Required work => Return, from the data below, each line that contains the word "Images".

------ Available data

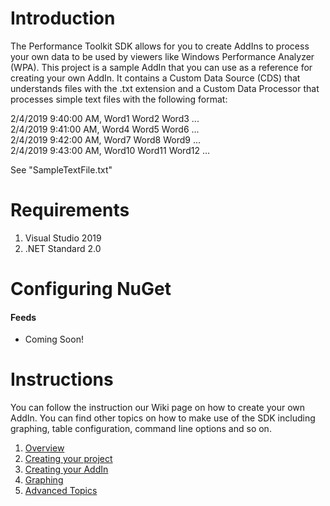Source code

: # Introduction 
The Performance Toolkit SDK allows for you to create AddIns to process your own data to be used by viewers like Windows Performance Analyzer (WPA). This project is a sample AddIn that you can use as a reference for creating your own AddIn. 
It contains a Custom Data Source (CDS) that understands files with the .txt extension and a Custom Data Processor that processes simple text files with the following format:

2/4/2019 9:40:00 AM, Word1 Word2 Word3 ...  
2/4/2019 9:41:00 AM, Word4 Word5 Word6 ...  
2/4/2019 9:42:00 AM, Word7 Word8 Word9 ...  
2/4/2019 9:43:00 AM, Word10 Word11 Word12 ...

See "SampleTextFile.txt"

# Requirements
1. Visual Studio 2019
2. .NET Standard 2.0

# Configuring NuGet

#### Feeds

- Coming Soon!

# Instructions

You can follow the instruction our Wiki page on how to create your own AddIn. You can find other topics on how to make use of the SDK including graphing, table configuration, command line options and so on.

1. [Overview](https://github.com/microsoft/microsoft-performance-toolkit-sdk/wiki)
1. [Creating your project](https://github.com/microsoft/microsoft-performance-toolkit-sdk/wiki)
2. [Creating your AddIn](https://github.com/microsoft/microsoft-performance-toolkit-sdk/wiki)
3. [Graphing](https://github.com/microsoft/microsoft-performance-toolkit-sdk/wiki)
4. [Advanced Topics](https://github.com/microsoft/microsoft-performance-toolkit-sdk/wiki)
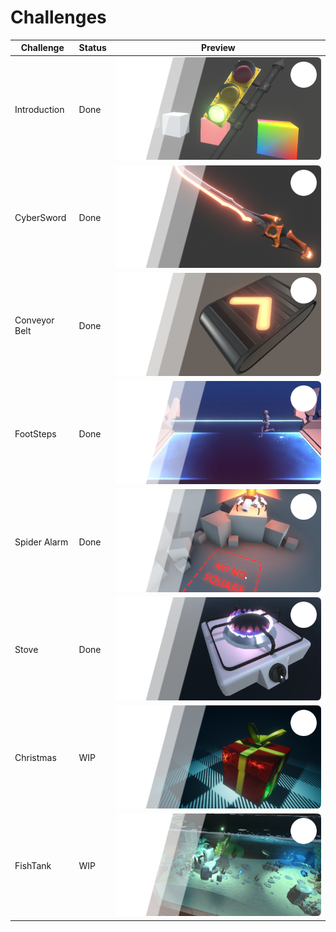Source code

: # Challenges

| Challenge | Status | Preview |
| --- | --- | --- |
| Introduction | Done | ![](https://github.com/Niwala/Challenges/blob/main/Images/Introduction_Preview.png?raw=true) |
| CyberSword | Done | ![](https://github.com/Niwala/Challenges/blob/main/Images/CyberSword_Preview.png?raw=true) |
| Conveyor Belt | Done | ![](https://github.com/Niwala/Challenges/blob/main/Images/ConveyorBelt_Preview.png?raw=true) |
| FootSteps | Done | ![](https://github.com/Niwala/Challenges/blob/main/Images/FootSteps_Preview.png?raw=true) |
| Spider Alarm | Done | ![](https://github.com/Niwala/Challenges/blob/main/Images/SpiderAlarm_Preview.png?raw=true) |
| Stove | Done | ![](https://github.com/Niwala/Challenges/blob/main/Images/Stove_Preview.png?raw=true) |
| Christmas | WIP | ![](https://github.com/Niwala/Challenges/blob/main/Images/Christmas_Preview.png?raw=true) |
| FishTank | WIP | ![](https://github.com/Niwala/Challenges/blob/main/Images/FishTank_Preview.png?raw=true) |
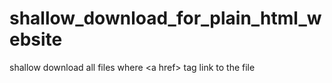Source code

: # shallow_download_for_plain_html_website
shallow download all files where &lt;a href> tag link to the file
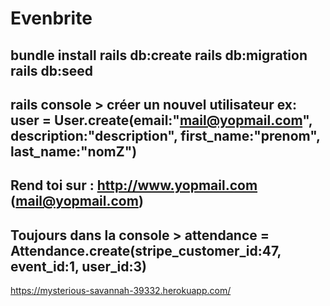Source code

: # Evenbrite
bundle install
rails db:create
rails db:migration
rails db:seed
---
rails console > créer un nouvel utilisateur ex: user = User.create(email:"mail@yopmail.com", description:"description", first_name:"prenom", last_name:"nomZ")
-
Rend toi sur : http://www.yopmail.com (mail@yopmail.com)
-
Toujours dans la console > attendance = Attendance.create(stripe_customer_id:47, event_id:1, user_id:3)
------
https://mysterious-savannah-39332.herokuapp.com/
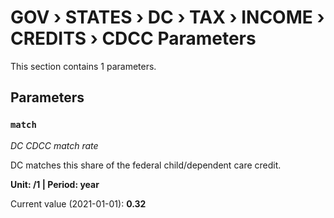 # GOV › STATES › DC › TAX › INCOME › CREDITS › CDCC Parameters

This section contains 1 parameters.

## Parameters

### `match`
*DC CDCC match rate*

DC matches this share of the federal child/dependent care credit.

**Unit: /1 | Period: year**

Current value (2021-01-01): **0.32**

------------

Worked solution =>
| Introduction | Done | ![](https://github.com/Niwala/Challenges/blob/main/Images/Introduction_Preview.png?raw=true) |
| CyberSword | Done | ![](https://github.com/Niwala/Challenges/blob/main/Images/CyberSword_Preview.png?raw=true) |
| Conveyor Belt | Done | ![](https://github.com/Niwala/Challenges/blob/main/Images/ConveyorBelt_Preview.png?raw=true) |
| FootSteps | Done | ![](https://github.com/Niwala/Challenges/blob/main/Images/FootSteps_Preview.png?raw=true) |
| Spider Alarm | Done | ![](https://github.com/Niwala/Challenges/blob/main/Images/SpiderAlarm_Preview.png?raw=true) |
| Stove | Done | ![](https://github.com/Niwala/Challenges/blob/main/Images/Stove_Preview.png?raw=true) |
| Christmas | WIP | ![](https://github.com/Niwala/Challenges/blob/main/Images/Christmas_Preview.png?raw=true) |
| FishTank | WIP | ![](https://github.com/Niwala/Challenges/blob/main/Images/FishTank_Preview.png?raw=true) |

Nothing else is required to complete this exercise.